Traditionally project success has been measured by meeting the criteria associated with the iron triangle i.e., it did not exceed the planned budget or timeline and the quality of the final deliverable was acceptable. Roger Atkinson’s (1999) view was that even in an ideal situation the budget and the timeline are only your best guess and quality is a phenomenon that develops as the project progresses.
A further problem with just considering elements like planned budget and planned timeline is that they both are subject to “political” influence which means they may not be realistic in the first place. Budget and timelines can be demanding but if they are unrealistic this will lead to demotivated project teams. This is why it is vitally important that success criteria are collaboratively developed and agreed.
Below are some suggestions on potential success criteria:
The project is completed within the planned timeline.
The project is completed within the planned budget.
The project fulfilled the planned scope.
The project meets or exceeds the quality standards.
Stakeholders agree that project communication is effective and beneficial.
Project plans are updated in a timely fashion.
The key stakeholders are satisfied with the outcome of the project.
All the resources given to the project manager are fruitfully utilized.
The team gains experience and is satisfied with the project result.
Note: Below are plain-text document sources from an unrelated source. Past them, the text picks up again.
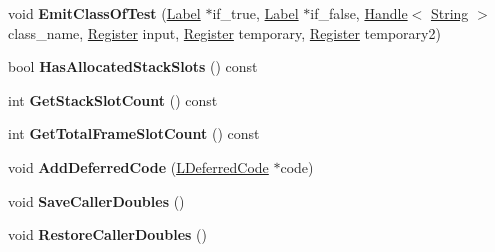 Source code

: \begin{DoxyCompactItemize}
\item 
void {\bfseries Emit\+Class\+Of\+Test} (\hyperlink{classv8_1_1internal_1_1_label}{Label} $\ast$if\+\_\+true, \hyperlink{classv8_1_1internal_1_1_label}{Label} $\ast$if\+\_\+false, \hyperlink{classv8_1_1internal_1_1_handle}{Handle}$<$ \hyperlink{classv8_1_1internal_1_1_string}{String} $>$ class\+\_\+name, \hyperlink{structv8_1_1internal_1_1_register}{Register} input, \hyperlink{structv8_1_1internal_1_1_register}{Register} temporary, \hyperlink{structv8_1_1internal_1_1_register}{Register} temporary2)\hypertarget{classv8_1_1internal_1_1_l_code_gen_aae86e9c7161b47dc83e86e0ef0402a43}{}\label{classv8_1_1internal_1_1_l_code_gen_aae86e9c7161b47dc83e86e0ef0402a43}

\item 
bool {\bfseries Has\+Allocated\+Stack\+Slots} () const \hypertarget{classv8_1_1internal_1_1_l_code_gen_a6a5091a94d97298722ad3509d6fa41ab}{}\label{classv8_1_1internal_1_1_l_code_gen_a6a5091a94d97298722ad3509d6fa41ab}

\item 
int {\bfseries Get\+Stack\+Slot\+Count} () const \hypertarget{classv8_1_1internal_1_1_l_code_gen_ae997141e779eee569145e6d5f4326745}{}\label{classv8_1_1internal_1_1_l_code_gen_ae997141e779eee569145e6d5f4326745}

\item 
int {\bfseries Get\+Total\+Frame\+Slot\+Count} () const \hypertarget{classv8_1_1internal_1_1_l_code_gen_a7e0a34008896a2d4d09dab6f216df9cc}{}\label{classv8_1_1internal_1_1_l_code_gen_a7e0a34008896a2d4d09dab6f216df9cc}

\item 
void {\bfseries Add\+Deferred\+Code} (\hyperlink{classv8_1_1internal_1_1_l_deferred_code}{L\+Deferred\+Code} $\ast$code)\hypertarget{classv8_1_1internal_1_1_l_code_gen_a136807d3acd05ca71821c19ab49ef581}{}\label{classv8_1_1internal_1_1_l_code_gen_a136807d3acd05ca71821c19ab49ef581}

\item 
void {\bfseries Save\+Caller\+Doubles} ()\hypertarget{classv8_1_1internal_1_1_l_code_gen_a668f6d1f7c5aaf43fbfce22898808064}{}\label{classv8_1_1internal_1_1_l_code_gen_a668f6d1f7c5aaf43fbfce22898808064}

\item 
void {\bfseries Restore\+Caller\+Doubles} ()\hypertarget{classv8_1_1internal_1_1_l_code_gen_a094ae8da5b8b7b7d12990d25a4db2272}{}\label{classv8_1_1internal_1_1_l_code_gen_a094ae8da5b8b7b7d12990d25a4db2272}


\end{DoxyCompactItemize}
The project meets the sponsor’s needs.
Project Management was effective.
Why is it in the Lab?
A clear understanding of the project's success criteria will enable you to measure relevant progress and select metrics and key performance indicators that give you the information that you need. The collaborative aspect of deciding what constitutes project success and how it will be measured reduces the relational risk, by negating arguments about the validity of project progress data.
“What I love about the Roger Atkinson paper is that it focuses on the reality of the original plan and hopefully stimulates an investigation of what project success real means.”
“One thing I like here is that it demonstrated the flexibility and specificity of what constitutes success to trials. This is a great space for creative conversations across the entire team and lends itself well to different perspectives and skills.”
“I really like the emphasis put on the collaborative nature of identifying and agreeing the criteria; by doing things in this way you are creating the environment by which success can be demonstrated to a wide variety of stakeholders.”